Dataset entries
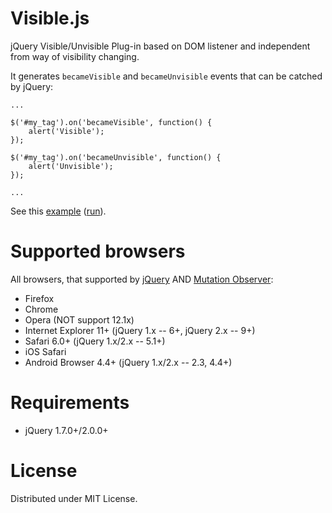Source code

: Visible.js
==========
jQuery Visible/Unvisible Plug-in based on DOM listener and independent from way of visibility changing. 

It generates `becameVisible` and `becameUnvisible` events that can be catched by jQuery:

    ...
    
    $('#my_tag').on('becameVisible', function() {
        alert('Visible');
    });
    
    $('#my_tag').on('becameUnvisible', function() {
        alert('Unvisible');
    });
    
    ...
    
See this [example](https://github.com/dzavodnikov/Visible.js/blob/master/example.html) ([run](https://dzavodnikov.github.io/Visible.js/example.html)).



Supported browsers
==================
All browsers, that supported by [jQuery](https://jquery.com/browser-support/) AND 
[Mutation Observer](http://caniuse.com/#feat=mutationobserver):
 * Firefox
 * Chrome
 * Opera (NOT support 12.1x)
 * Internet Explorer 11+ (jQuery 1.x -- 6+, jQuery 2.x -- 9+)
 * Safari 6.0+ (jQuery 1.x/2.x -- 5.1+)
 * iOS Safari
 * Android Browser 4.4+ (jQuery 1.x/2.x -- 2.3, 4.4+)


Requirements
============
 * jQuery 1.7.0+/2.0.0+


License
=======
Distributed under MIT License.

* _WORK INSTRUCTION_
All of the lines above must be printed again exactly, and no picture may appear in the copy.

* _SOLUTION FOR THIS TASK_
Source code

: Visible.js
==========
jQuery Visible/Unvisible Plug-in based on DOM listener and independent from way of visibility changing. 

It generates `becameVisible` and `becameUnvisible` events that can be catched by jQuery:

    ...
    
    $('#my_tag').on('becameVisible', function() {
        alert('Visible');
    });
    
    $('#my_tag').on('becameUnvisible', function() {
        alert('Unvisible');
    });
    
    ...
    
See this [example](https://github.com/dzavodnikov/Visible.js/blob/master/example.html) ([run](https://dzavodnikov.github.io/Visible.js/example.html)).



Supported browsers
==================
All browsers, that supported by [jQuery](https://jquery.com/browser-support/) AND 
[Mutation Observer](http://caniuse.com/#feat=mutationobserver):
 * Firefox
 * Chrome
 * Opera (NOT support 12.1x)
 * Internet Explorer 11+ (jQuery 1.x -- 6+, jQuery 2.x -- 9+)
 * Safari 6.0+ (jQuery 1.x/2.x -- 5.1+)
 * iOS Safari
 * Android Browser 4.4+ (jQuery 1.x/2.x -- 2.3, 4.4+)


Requirements
============
 * jQuery 1.7.0+/2.0.0+


License
=======
Distributed under MIT License.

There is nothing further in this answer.